POPCNT - Population Count (Counting all set bits in a uint256)
CLZ - Count Leading Zeros (Getting the highest bit in a uint256)
Such instructions are easy to add, but it can take up to 2 years if we start now. The most important part is justification why such instructions are useful. E.g. you would need to show a group of popular contracts what would benefit from new instructions.
POPCNT is data-parallel at first (perform popcount on 4 words) and finally sum the results. So in theory latency should be better than in ADD. But this is only in case the CPU has native popcount instruction what is not the case for the baseline x86-64.
CLZ seems to have the complexity of SHL, i.e. it is messy. There is a lot of handling of individual words being zero. I have not seen constant-time implementation yet. Having lzcnt instruction available should help a bit.
I think CLZ and POPCNT are best to be in separate EIPs, such that the usefulness of each opcode can be separately evaluated, giving a higher chance that one may pass.
Would you be available to work on an EIP or have been working on one already?
Otherwise, I can take on the effort and include you as an author too.
Imo, CLZ is too useful not to have it as a native opcode.

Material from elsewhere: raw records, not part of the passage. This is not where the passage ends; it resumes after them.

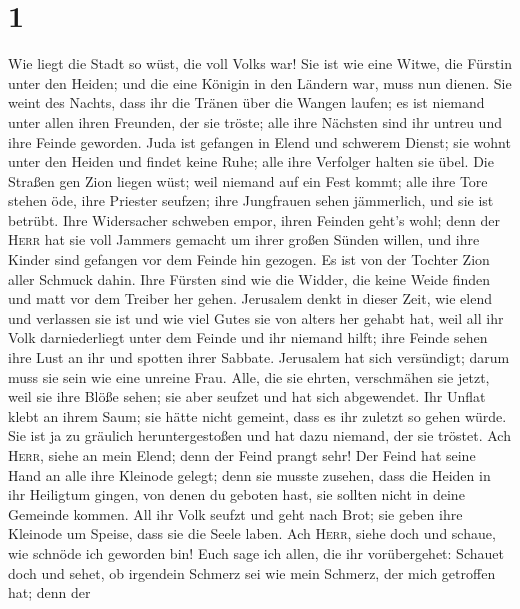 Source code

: \hypertarget{section}{%
\section{1}\label{section}}

 Wie liegt die Stadt so wüst, die voll Volks war! Sie ist
wie eine Witwe, die Fürstin unter den Heiden; und die eine Königin in
den Ländern war, muss nun dienen.  Sie weint des Nachts,
dass ihr die Tränen über die Wangen laufen; es ist niemand unter allen
ihren Freunden, der sie tröste; alle ihre Nächsten sind ihr untreu und
ihre Feinde geworden.  Juda ist gefangen in Elend und
schwerem Dienst; sie wohnt unter den Heiden und findet keine Ruhe; alle
ihre Verfolger halten sie übel.  Die Straßen gen Zion
liegen wüst; weil niemand auf ein Fest kommt; alle ihre Tore stehen öde,
ihre Priester seufzen; ihre Jungfrauen sehen jämmerlich, und sie ist
betrübt.  Ihre Widersacher schweben empor, ihren Feinden
geht's wohl; denn der \textsc{Herr} hat sie voll Jammers gemacht um
ihrer großen Sünden willen, und ihre Kinder sind gefangen vor dem Feinde
hin gezogen.  Es ist von der Tochter Zion aller Schmuck
dahin. Ihre Fürsten sind wie die Widder, die keine Weide finden und matt
vor dem Treiber her gehen.  Jerusalem denkt in dieser
Zeit, wie elend und verlassen sie ist und wie viel Gutes sie von alters
her gehabt hat, weil all ihr Volk darniederliegt unter dem Feinde und
ihr niemand hilft; ihre Feinde sehen ihre Lust an ihr und spotten ihrer
Sabbate.  Jerusalem hat sich versündigt; darum muss sie
sein wie eine unreine Frau. Alle, die sie ehrten, verschmähen sie jetzt,
weil sie ihre Blöße sehen; sie aber seufzet und hat sich abgewendet.
 Ihr Unflat klebt an ihrem Saum; sie hätte nicht gemeint,
dass es ihr zuletzt so gehen würde. Sie ist ja zu gräulich
heruntergestoßen und hat dazu niemand, der sie tröstet. Ach
\textsc{Herr}, siehe an mein Elend; denn der Feind prangt sehr!
 Der Feind hat seine Hand an alle ihre Kleinode gelegt;
denn sie musste zusehen, dass die Heiden in ihr Heiligtum gingen, von
denen du geboten hast, sie sollten nicht in deine Gemeinde kommen.
 All ihr Volk seufzt und geht nach Brot; sie geben ihre
Kleinode um Speise, dass sie die Seele laben. Ach \textsc{Herr}, siehe
doch und schaue, wie schnöde ich geworden bin!  Euch sage
ich allen, die ihr vorübergehet: Schauet doch und sehet, ob irgendein
Schmerz sei wie mein Schmerz, der mich getroffen hat; denn der
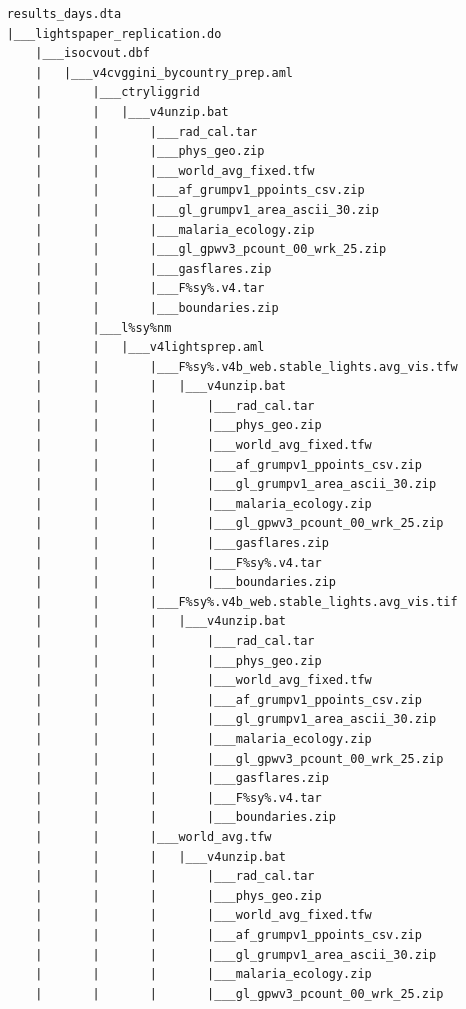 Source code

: \documentclass[]{book}
\begin{document}
\begin{verbatim}
    results_days.dta
    |___lightspaper_replication.do
        |___isocvout.dbf
        |   |___v4cvggini_bycountry_prep.aml
        |       |___ctryliggrid
        |       |   |___v4unzip.bat
        |       |       |___rad_cal.tar
        |       |       |___phys_geo.zip
        |       |       |___world_avg_fixed.tfw
        |       |       |___af_grumpv1_ppoints_csv.zip
        |       |       |___gl_grumpv1_area_ascii_30.zip
        |       |       |___malaria_ecology.zip
        |       |       |___gl_gpwv3_pcount_00_wrk_25.zip
        |       |       |___gasflares.zip
        |       |       |___F%sy%.v4.tar
        |       |       |___boundaries.zip
        |       |___l%sy%nm
        |       |   |___v4lightsprep.aml
        |       |       |___F%sy%.v4b_web.stable_lights.avg_vis.tfw
        |       |       |   |___v4unzip.bat
        |       |       |       |___rad_cal.tar
        |       |       |       |___phys_geo.zip
        |       |       |       |___world_avg_fixed.tfw
        |       |       |       |___af_grumpv1_ppoints_csv.zip
        |       |       |       |___gl_grumpv1_area_ascii_30.zip
        |       |       |       |___malaria_ecology.zip
        |       |       |       |___gl_gpwv3_pcount_00_wrk_25.zip
        |       |       |       |___gasflares.zip
        |       |       |       |___F%sy%.v4.tar
        |       |       |       |___boundaries.zip
        |       |       |___F%sy%.v4b_web.stable_lights.avg_vis.tif
        |       |       |   |___v4unzip.bat
        |       |       |       |___rad_cal.tar
        |       |       |       |___phys_geo.zip
        |       |       |       |___world_avg_fixed.tfw
        |       |       |       |___af_grumpv1_ppoints_csv.zip
        |       |       |       |___gl_grumpv1_area_ascii_30.zip
        |       |       |       |___malaria_ecology.zip
        |       |       |       |___gl_gpwv3_pcount_00_wrk_25.zip
        |       |       |       |___gasflares.zip
        |       |       |       |___F%sy%.v4.tar
        |       |       |       |___boundaries.zip
        |       |       |___world_avg.tfw
        |       |       |   |___v4unzip.bat
        |       |       |       |___rad_cal.tar
        |       |       |       |___phys_geo.zip
        |       |       |       |___world_avg_fixed.tfw
        |       |       |       |___af_grumpv1_ppoints_csv.zip
        |       |       |       |___gl_grumpv1_area_ascii_30.zip
        |       |       |       |___malaria_ecology.zip
        |       |       |       |___gl_gpwv3_pcount_00_wrk_25.zip

\end{verbatim}
\end{document}
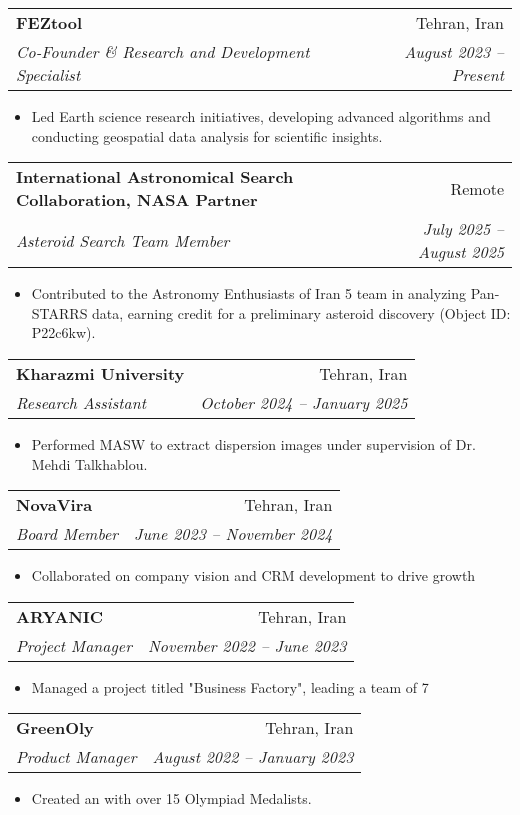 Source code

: \documentclass[letterpaper,11pt]{article}
\makeatletter
\newcommand{\resitem}[1]{\item #1 \vspace{-2pt}}
\newcommand{\ressubheading}[4]{%
	\begin{tabular*}{\textwidth}{l@{\cftdotfill{\cftsecdotsep}\extracolsep{\fill}}r}
		\textbf{#1} & #2 \\
		\textit{#3} & \textit{#4} \\
	\end{tabular*}\vspace{-8pt}
}
\makeatother
\begin{document}
	\vspace{-0.78em} 
	\ressubheading{FEZtool}{Tehran, Iran}{Co-Founder \& Research and Development Specialist}{August 2023 – Present}
	\begin{itemize}[topsep=7.5pt,partopsep=0pt,itemsep=3.5pt,parsep=0pt]
\resitem{Led Earth science research initiatives, developing advanced algorithms and conducting geospatial data analysis for scientific insights.}

	\end{itemize}
	\vspace{-0.50em}
	\ressubheading{International Astronomical Search Collaboration, NASA Partner}{Remote}{Asteroid Search Team Member}{July 2025 – August 2025}
\begin{itemize}[topsep=7.5pt,partopsep=0pt,itemsep=3.5pt,parsep=0pt]
    \resitem{Contributed to the Astronomy Enthusiasts of Iran 5 team in analyzing Pan-STARRS data, earning credit for a preliminary asteroid discovery (Object ID: P22c6kw).}
\end{itemize}
\vspace{-0.50em}  
	\ressubheading{Kharazmi University}{Tehran, Iran}{Research Assistant}{October 2024 – January 2025}
	\begin{itemize}[topsep=7.5pt,partopsep=0pt,itemsep=3.5pt,parsep=0pt]
		\resitem{Performed MASW to extract dispersion images under supervision of Dr. Mehdi Talkhablou.}
	\end{itemize}
	\vspace{-0.50em} 
		\ressubheading{NovaVira}{Tehran, Iran}{Board Member}{June 2023 – November 2024}
	\begin{itemize}[topsep=7.5pt,partopsep=0pt,itemsep=3.5pt,parsep=0pt]
		\resitem{Collaborated on company vision and CRM development to drive growth}
	\end{itemize}
	\vspace{-0.50em} 
	\ressubheading{ARYANIC}{Tehran, Iran}{Project Manager}{November 2022 – June 2023}
	\begin{itemize}[topsep=7.5pt,partopsep=0pt,itemsep=3.5pt,parsep=0pt]
		\resitem{Managed a project titled "Business Factory", leading a team of 7}
	\end{itemize}
	\vspace{-0.50em} 
	\ressubheading{GreenOly}{Tehran, Iran}{Product Manager}{August 2022 – January 2023}
	\begin{itemize}[topsep=7.5pt,partopsep=0pt,itemsep=3.5pt,parsep=0pt]
		\resitem{Created an
			\href{https://aradfarahani.com/MOOC/}{\dotuline{Entrepreneurship MOOC}} with over 15 Olympiad Medalists.}
		
	\end{itemize}
	\vspace{+1.1em} 
\end{document}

Even 2 years will be worth the wait.
@Vectorized I like that approach let’s push together. CLZ is definitely more important - felt that if going through the process is by itself taking so much time that taking a group of bit manipulation instructions would be more efficient. But definitely better to have CLZ over not having anything.
If you’re around ETHStation or Bogota we can catch up in person, tag team for the EIP draft and the implementation PRs
Just keep in mind, that while from an EVM code perspective they seem simple, due to the EVM operates on 256-bit big endian words and most CPUs operate on 64-bit little endian words, this becomes slightly more complex to implement, and the cost should reflect that. One could argue that not/xor is overpriced compared to shl/shr.
@chfast@axic@Vectorized and anyone else, if you’re around this week for devcon (I am) I would definitely like to cut out an hour or two to get the EIP draft in place.